Gavin John Ward (born 30 June 1970) is an English former professional footballer and coach, who is currently goalkeeping coach at Championship side Queens Park Rangers.

He played in the position of goalkeeper from 1987 until 2011. He notably played Premier League football for Leicester City as well as playing for Aston Villa, Shrewsbury Town, West Bromwich Albion, Cardiff City, Bradford City, Bolton Wanderers, Burnley, Stoke City, Walsall, Coventry City, Barnsley, Preston North End, Tranmere Rovers, Chester City, Wrexham, Hednesford Town and Gainsborough Trinity.

Playing career
Ward was born in Sutton Coldfield and began his career with Aston Villa before moving on to Shrewsbury Town. He failed to make an appearance for either club and left for West Bromwich Albion where he made his professional debut in a League Cup match against Bradford City. He then moved to Cardiff City where he finally found regular football becoming a regular in the 1991–92 season and helped the "Bluebirds" win the Division Three title in 1992–93.

He made over 60 league and cup appearances for Cardiff in four seasons before moving to Leicester City for a transfer fee of £175,000 in 1993 where he help them to win promotion to the Premier League in 1994. After leaving Leicester he had a short spell at Bradford City before Bolton Wanderers paid £300,000 for his services in 1996, allowing Ward to again taste top-flight action. He spent three seasons at the Reebok Stadium acting as back-up to Keith Branagan. He spent the first half of the 1998–99 season on loan at Burnley before joining Stoke City on a permanent basis in March 1998. He instantly established himself as first choice 'keeper at the Britannia Stadium and he played in all the club's 60 fixtures during a hectic 1999–2000 season which saw Stoke win the Football League Trophy and reach the play-offs as Stoke lost controversially to Gillingham. He was second choice at Stoke in 2000–01 and 2001–02 and joined Walsall in the summer of 2002.

After spells at Walsall, Coventry City, Barnsley and Preston North End he joined Tranmere Rovers in June 2006. Ward made a bright start to the 2006–07, even managing to score a goal, which came from a free kick just outside his box in the 9th minute against Leyton Orient on 2 September 2006. 

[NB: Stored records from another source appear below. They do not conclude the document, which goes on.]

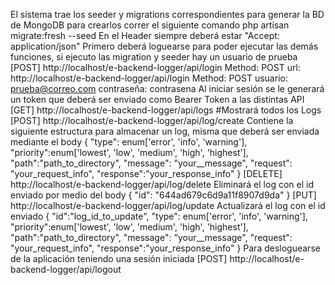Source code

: El sistema trae los seeder y migrations correspondientes para generar la BD de MongoDB para crearlos correr el siguiente comando
    php artisan migrate:fresh --seed
En el Header siempre deberá estar "Accept: application/json"
Primero deberá loguearse para poder ejecutar las demás funciones, si ejecuto las migration y seeder hay un usuario de prueba
    [POST] http://localhost/e-backend-logger/api/login Method: POST
    url: http://localhost/e-backend-logger/api/login Method: POST
    usuario: prueba@correo.com
    contraseña: contrasena
Al iniciar sesión se le generará un token que deberá ser enviado como Bearer Token a las distintas API
    [GET] http://localhost/e-backend-logger/api/logs #Mostrará todos los Logs
    [POST] http://localhost/e-backend-logger/api/log/create 
        Contiene la siguiente estructura para almacenar un log, misma que deberá ser enviada mediante el body
        {
            "type": enum['error', 'info', 'warning'],
            "priority":enum['lowest', 'low', 'medium', 'high', 'highest'],
            "path":"path_to_directory",
            "message": "your__message",
            "request": "your_request_info",
            "response":"your_response_info"
        }
    [DELETE] http://localhost/e-backend-logger/api/log/delete
        Eliminará el log con el id enviado por medio del body
        {
            "id": "644ad679c6d9a11f8907d9da"
        }
    [PUT] http://localhost/e-backend-logger/api/log/update
        Actualizará el log con el id enviado
        {
            "id":"log_id_to_update",
            "type": enum['error', 'info', 'warning'],
            "priority":enum['lowest', 'low', 'medium', 'high', 'highest'],
            "path":"path_to_directory",
            "message": "your__message",
            "request": "your_request_info",
            "response":"your_response_info"
        }
Para desloguearse de la aplicación teniendo una sesión iniciada
    [POST] http://localhost/e-backend-logger/api/logout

He was released by Tranmere in May 2007 and made the short journey to Chester' where he was reserve and coach to John Danby. Ward's only competitive appearance for Chester was as a half-time substitute for the injured Danby against Crewe Alexandra in the Football League Trophy on 4 September 2007, with Chester going on to win a penalty shoot-out after a 1–1 draw. On 8 January 2008, Ward moved to arch-rivals Wrexham on a free transfer. He played in over 50 matches for the club before being released at the end of the 2008–09 season. Ward went on to play for Hednesford Town during the 2008–09 season.

Coaching career
Following the appointment of Brian Little as manager of Gainsborough Trinity, Ward was appointed Assistant Manager, as well as signing on as the club's reserve goalkeeper.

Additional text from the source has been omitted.